Recentemente, a imprensa repercutiu fortemente a decisão tomada pela 2ª Turma do STF no julgamento do Agravo Regimental no Recurso Extraordinário nº 1.393.219 (j. 28/6/24), no qual foi decidido que “em que pese o Supremo Tribunal Federal tenha autorizado o compartilhamento de relatórios de inteligência financeira da UIF e de procedimento fiscalizatório da Receita Federal do Brasil com os órgãos de persecução penal, não permitiu que o Ministério Público requisitasse diretamente dados bancários ou fiscais para fins de investigação ou ação penal sem autorização judicial prévia”.
Marcelo Camargo/Agência Brasil
A decisão, no ponto, é acertadíssima: apesar de o MP ter poder requisitório de determinadas informações (artigo 129, VI, CF/88 e artigo 8º, II, LC nº 75/93), os dados fiscais e bancários dizem respeito à intimidade e vida privada das pessoas, cuja inviolabilidade é uma garantia constitucional (artigo 5º, X, XII e LXXIX), que só pode ser afastada nas hipóteses e na forma prevista na lei — isto segundo lei de mesma hierarquia da LC nº 73/93, maior especificidade e mais recente: o sigilo bancário no artigo 1º, § 4º, da LC nº 105/2001 e o fiscal no artigo 198, § 1º, I, do CTN, adicionado pela LC nº 104/2001.
O STF, portanto, só reafirmou o que dizem a Constituição e a lei sobre o sigilo fiscal e o que sempre foi o entendimento dos tribunais: a sua flexibilização se justifica em excepcionais situações previstas em lei e, na hipótese de a “demanda” partir de um órgão persecutório, depende de autorização judicial prévia. Não há inovação e nem imposição de maiores dificuldades. Ao contrário, trata-se do correto e necessário equilíbrio entre a legítima persecução penal de fatos criminosos e o respeito às garantias constitucionais, por meio do filtro judicial que autoriza o acesso aos dados quando isto for cabível e desautoriza eventuais devassas sem razão.
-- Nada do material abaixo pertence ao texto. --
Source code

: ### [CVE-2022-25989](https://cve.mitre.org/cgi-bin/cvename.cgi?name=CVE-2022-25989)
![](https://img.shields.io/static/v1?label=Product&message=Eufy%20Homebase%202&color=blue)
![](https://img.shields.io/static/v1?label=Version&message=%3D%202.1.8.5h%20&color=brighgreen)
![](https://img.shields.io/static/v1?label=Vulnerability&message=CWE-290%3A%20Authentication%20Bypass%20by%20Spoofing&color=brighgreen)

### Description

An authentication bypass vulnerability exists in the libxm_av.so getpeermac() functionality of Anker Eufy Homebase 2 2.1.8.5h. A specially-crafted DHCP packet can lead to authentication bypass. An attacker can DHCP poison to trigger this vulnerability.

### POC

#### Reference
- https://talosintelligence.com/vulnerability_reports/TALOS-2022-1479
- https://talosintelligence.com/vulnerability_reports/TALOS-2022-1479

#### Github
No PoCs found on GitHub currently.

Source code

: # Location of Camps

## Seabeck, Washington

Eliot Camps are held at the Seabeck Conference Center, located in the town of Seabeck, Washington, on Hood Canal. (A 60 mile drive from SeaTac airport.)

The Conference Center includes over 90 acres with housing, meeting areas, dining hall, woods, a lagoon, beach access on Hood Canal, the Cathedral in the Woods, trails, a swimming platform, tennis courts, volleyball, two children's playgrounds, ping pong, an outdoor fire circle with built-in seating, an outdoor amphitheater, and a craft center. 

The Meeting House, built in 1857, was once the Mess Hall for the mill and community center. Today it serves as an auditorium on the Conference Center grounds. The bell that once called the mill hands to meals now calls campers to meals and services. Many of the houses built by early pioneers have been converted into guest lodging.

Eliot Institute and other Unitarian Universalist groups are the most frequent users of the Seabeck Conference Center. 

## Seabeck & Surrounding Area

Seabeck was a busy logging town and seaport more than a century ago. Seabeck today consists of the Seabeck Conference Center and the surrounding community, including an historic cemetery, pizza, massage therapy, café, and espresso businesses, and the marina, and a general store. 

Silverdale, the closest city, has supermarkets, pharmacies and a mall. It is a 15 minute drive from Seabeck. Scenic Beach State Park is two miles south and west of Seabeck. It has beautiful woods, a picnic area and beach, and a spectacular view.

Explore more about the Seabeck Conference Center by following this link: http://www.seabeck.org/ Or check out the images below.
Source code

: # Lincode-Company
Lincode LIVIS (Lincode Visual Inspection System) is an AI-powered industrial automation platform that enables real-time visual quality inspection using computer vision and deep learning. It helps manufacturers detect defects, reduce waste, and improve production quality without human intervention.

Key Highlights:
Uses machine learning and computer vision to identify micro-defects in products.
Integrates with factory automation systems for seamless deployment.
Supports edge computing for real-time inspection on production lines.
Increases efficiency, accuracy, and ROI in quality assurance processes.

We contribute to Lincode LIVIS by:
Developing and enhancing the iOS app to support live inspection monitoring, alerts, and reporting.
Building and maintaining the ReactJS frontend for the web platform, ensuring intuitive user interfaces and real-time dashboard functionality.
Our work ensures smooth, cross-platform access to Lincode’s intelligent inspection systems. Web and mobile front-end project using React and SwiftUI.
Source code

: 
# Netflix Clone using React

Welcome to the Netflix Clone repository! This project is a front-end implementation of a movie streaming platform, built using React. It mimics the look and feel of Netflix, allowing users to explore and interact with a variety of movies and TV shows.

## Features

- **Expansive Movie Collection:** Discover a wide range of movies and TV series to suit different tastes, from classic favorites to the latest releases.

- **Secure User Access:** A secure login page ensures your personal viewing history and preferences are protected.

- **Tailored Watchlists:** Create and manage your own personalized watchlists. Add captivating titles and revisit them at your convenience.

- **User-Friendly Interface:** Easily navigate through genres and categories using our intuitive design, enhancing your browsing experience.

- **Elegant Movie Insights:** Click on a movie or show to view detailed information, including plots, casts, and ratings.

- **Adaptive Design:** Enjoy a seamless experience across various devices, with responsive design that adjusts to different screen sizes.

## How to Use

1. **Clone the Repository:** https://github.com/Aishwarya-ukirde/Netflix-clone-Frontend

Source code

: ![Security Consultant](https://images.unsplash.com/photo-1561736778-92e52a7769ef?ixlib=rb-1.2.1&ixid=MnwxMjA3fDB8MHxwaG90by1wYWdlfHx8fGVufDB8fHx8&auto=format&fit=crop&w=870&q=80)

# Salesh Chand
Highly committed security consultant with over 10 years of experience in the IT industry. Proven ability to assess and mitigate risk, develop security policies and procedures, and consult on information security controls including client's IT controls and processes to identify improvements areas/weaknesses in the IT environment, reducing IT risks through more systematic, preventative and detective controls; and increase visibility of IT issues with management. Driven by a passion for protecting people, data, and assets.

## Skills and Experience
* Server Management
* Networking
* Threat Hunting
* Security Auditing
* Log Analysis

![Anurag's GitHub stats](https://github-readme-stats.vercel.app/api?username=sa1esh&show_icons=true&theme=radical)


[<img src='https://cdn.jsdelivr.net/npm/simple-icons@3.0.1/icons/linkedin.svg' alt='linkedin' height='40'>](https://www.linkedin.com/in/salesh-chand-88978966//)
A decisão, porém, aprofundou a confusão generalizada feita sobre o que, afinal, o plenário do STF decidiu ao julgar o Tema nº 990 de Repercussão Geral e evidenciou que a Corte trata com menos rigor a proteção do sigilo bancário, comparativamente ao fiscal. E isto sem razão, pois a Constituição e a legislação não estabelecem esse tratamento diferenciado.
Como dito, os dados fiscais e bancários são igualmente protegidos por sigilo, e o seu acesso pelas autoridades encarregadas pela persecução penal é, de igual modo, condicionado à autorização judicial.
No caso do sigilo fiscal, essa regra é excepcionada, pela própria lei, para autorizar que a Receita Federal compartilhe com as autoridades penais dados fiscais quando, depois do procedimento administrativo, constatar supressão de tributo possivelmente caracterizadora de crime tributário, hipótese em que espontaneamente envia a essas autoridades uma representação fiscal para fins penais (artigo 198, § 3º, I, CTN e artigo 83, Lei nº 9.430/96), contendo dados fiscais, independentemente de autorização judicial.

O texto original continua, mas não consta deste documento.